Please state how many lines of the data below contain the word "Toolbar", offering nothing besides the number.

═════ Data listing ═════

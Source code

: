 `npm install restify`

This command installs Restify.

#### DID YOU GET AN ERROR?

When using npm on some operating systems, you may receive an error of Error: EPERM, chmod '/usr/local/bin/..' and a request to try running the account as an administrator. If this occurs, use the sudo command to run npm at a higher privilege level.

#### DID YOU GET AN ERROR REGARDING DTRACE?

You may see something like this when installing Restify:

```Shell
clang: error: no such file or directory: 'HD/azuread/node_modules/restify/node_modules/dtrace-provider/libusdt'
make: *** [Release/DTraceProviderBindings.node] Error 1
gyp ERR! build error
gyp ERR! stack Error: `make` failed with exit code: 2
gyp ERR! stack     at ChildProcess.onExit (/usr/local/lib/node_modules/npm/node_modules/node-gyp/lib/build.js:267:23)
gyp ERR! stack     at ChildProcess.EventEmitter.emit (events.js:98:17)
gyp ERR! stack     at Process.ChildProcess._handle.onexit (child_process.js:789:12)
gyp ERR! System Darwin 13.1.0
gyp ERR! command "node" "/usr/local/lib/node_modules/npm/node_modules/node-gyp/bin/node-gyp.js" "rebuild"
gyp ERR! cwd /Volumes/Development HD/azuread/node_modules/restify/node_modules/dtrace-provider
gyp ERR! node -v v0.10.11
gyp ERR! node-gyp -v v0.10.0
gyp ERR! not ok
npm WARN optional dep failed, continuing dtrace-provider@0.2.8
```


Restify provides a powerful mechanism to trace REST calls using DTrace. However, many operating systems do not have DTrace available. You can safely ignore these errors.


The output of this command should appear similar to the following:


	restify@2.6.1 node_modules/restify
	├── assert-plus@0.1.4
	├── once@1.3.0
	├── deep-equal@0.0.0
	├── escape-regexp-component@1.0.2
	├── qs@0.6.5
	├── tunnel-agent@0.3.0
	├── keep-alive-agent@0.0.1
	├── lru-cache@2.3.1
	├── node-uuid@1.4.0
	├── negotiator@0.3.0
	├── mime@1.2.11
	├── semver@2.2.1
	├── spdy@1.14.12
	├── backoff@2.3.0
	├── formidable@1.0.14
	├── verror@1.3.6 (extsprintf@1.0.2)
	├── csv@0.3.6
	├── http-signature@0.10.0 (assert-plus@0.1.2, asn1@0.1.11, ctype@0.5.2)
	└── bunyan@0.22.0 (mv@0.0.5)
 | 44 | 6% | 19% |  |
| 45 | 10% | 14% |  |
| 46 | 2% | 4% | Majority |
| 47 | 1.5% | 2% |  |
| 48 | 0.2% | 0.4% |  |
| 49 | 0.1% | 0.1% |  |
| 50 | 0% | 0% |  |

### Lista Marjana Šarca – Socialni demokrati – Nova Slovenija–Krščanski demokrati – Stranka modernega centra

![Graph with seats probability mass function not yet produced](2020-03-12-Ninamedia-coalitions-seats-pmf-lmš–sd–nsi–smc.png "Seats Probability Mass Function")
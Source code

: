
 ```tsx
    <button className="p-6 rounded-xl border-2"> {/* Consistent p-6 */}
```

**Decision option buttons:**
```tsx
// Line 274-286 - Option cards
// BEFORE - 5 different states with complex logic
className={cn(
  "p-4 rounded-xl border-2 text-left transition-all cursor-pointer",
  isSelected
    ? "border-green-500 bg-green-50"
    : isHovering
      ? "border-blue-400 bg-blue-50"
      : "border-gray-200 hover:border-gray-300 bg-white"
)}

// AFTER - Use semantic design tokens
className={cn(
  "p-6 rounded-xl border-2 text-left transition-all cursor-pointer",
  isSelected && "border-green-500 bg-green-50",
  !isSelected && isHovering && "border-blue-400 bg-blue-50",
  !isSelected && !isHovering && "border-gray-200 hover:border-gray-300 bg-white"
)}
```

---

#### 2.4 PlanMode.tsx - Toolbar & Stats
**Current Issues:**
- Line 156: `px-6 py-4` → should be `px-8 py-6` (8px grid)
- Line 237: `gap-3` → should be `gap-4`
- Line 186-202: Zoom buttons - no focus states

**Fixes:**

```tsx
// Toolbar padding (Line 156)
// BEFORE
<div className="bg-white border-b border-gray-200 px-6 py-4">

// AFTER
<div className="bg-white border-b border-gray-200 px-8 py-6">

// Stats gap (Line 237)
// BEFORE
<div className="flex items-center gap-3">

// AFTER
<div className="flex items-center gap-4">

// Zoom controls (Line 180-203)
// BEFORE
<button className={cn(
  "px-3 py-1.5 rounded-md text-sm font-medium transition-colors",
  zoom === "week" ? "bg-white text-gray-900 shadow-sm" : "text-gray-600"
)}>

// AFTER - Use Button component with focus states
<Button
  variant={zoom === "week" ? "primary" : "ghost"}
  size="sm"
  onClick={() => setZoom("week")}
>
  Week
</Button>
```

═════

- [Answer to the problem]: 2